In general, there are mainly two ways for data mining. First one is traditional way, manual data mining and other one – we could call automated or semi-automated data mining. Manual mining is a time taking and long process where mining is done one by one or say- by each record or piece of information. It needs a lot of time and a lot of efforts. Whereas automated web data mining is a process wherein most of the repeated tasks can be converted into simple logic based script which can scrap all web data as desired. As its name shows that things can be automated – say close to 100%. Whole mining process runs automatically using some algorithm. It is the approach that companies prefer to use for web data data mining.

To make the web data mining process automated, we can follow different methods based on the web structure, data format and size; it may require a custom made language script -script can be in R, Python, etc. and API. We can define process using any scripting language and run it for sourcing the entire data from websites. It will scrap all data whatever we instructed in the code.

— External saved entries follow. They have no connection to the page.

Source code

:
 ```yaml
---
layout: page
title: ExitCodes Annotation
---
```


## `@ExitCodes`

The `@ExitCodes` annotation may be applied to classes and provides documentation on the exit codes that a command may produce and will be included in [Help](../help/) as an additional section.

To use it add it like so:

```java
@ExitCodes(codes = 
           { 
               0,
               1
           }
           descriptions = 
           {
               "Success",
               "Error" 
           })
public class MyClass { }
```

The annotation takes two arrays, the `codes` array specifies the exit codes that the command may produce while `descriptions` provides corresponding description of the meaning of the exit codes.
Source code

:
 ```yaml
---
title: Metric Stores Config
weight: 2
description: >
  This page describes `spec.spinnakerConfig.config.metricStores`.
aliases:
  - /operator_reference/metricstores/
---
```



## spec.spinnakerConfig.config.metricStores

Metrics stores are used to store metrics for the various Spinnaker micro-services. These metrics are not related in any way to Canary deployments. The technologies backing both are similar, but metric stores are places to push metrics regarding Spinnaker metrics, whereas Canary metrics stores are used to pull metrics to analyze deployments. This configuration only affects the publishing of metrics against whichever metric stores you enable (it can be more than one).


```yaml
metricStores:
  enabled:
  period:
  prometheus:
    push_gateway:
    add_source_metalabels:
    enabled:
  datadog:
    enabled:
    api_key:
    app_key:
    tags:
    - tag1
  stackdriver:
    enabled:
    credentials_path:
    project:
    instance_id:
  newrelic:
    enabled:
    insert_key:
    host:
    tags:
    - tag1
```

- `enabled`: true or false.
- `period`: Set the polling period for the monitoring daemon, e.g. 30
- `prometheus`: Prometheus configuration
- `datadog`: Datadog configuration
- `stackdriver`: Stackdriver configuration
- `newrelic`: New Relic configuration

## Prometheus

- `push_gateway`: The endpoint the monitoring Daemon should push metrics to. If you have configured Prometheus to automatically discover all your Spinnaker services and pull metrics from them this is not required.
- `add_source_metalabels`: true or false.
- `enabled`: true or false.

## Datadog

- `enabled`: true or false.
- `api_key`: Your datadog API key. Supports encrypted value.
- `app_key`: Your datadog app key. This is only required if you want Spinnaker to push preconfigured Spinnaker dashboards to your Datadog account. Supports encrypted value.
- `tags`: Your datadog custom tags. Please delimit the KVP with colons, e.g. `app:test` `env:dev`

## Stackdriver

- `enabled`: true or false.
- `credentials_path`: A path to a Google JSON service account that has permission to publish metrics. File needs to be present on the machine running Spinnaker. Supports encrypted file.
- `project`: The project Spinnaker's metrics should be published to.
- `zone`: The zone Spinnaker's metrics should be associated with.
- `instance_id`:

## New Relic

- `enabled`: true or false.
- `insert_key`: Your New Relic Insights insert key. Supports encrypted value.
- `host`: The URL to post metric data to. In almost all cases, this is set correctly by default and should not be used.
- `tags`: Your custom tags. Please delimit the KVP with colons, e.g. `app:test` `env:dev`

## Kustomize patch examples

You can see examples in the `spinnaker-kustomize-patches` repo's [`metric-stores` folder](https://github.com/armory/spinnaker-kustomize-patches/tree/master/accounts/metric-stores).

We could leverage Python or R. Both are well-known for scripting – data mining especially used in Big data projects.  The beauty of python is that it is a user friendly language. A person from non-technical background can quickly learn and understand it without much difficulties. Another benefits of using Python is that ‘number of lines in script. If you are writing any web scraping script in Python, then it will be completed maximum in few hundreds of line whereas if you will choose java or any other language then it can go to thousands of lines. Due to these advantages Python is preferred in data mining for exploring big data potential. One another benefit of using Python in data mining is Python modules. There are many Python modules are available for data mining which can be easily implemented during the scripting.

For huge volume of web data mining, it is always good to go for automation using custom made script so that time and effort can be saved substantially. Data mining will act as a phase in which we could get data for processing and later for analysis. So it also comes under the big data collection phase. So big data tools can be easily implemented on it.

Broadly speaking, there are three different steps in web data mining. One is identifying the source or sources of data or web pages, mine the desired data and save it into the data processing environment using the right tool; and finally, process the data for decision support. Data identification is the first step in mining process. Here we identify the data in the web page/s that we want to mine. In second step, we check the data pattern i.e. in all pages’ data is showing in same manner and in the source code ‘class’ name of data is same or not. If the class name of data in each web page are same then only we can go for automation otherwise to run an automation job will be really a tough call. Third and last one is writing code and run job. Here we use big data potential like Python. We write code and using the class of that particular value i.e. available in page source code. Input will be anything like url, id etc. but using that it must be redirected to the data page.

Nowadays, everyone prefers to collect web data using automated mining. It is cost saving as well as time saving. For automated web data mining we can use any programming language and different APIs. Python and R seem to be most preferred language for web data mining and also considered as preferred tools for big data projects.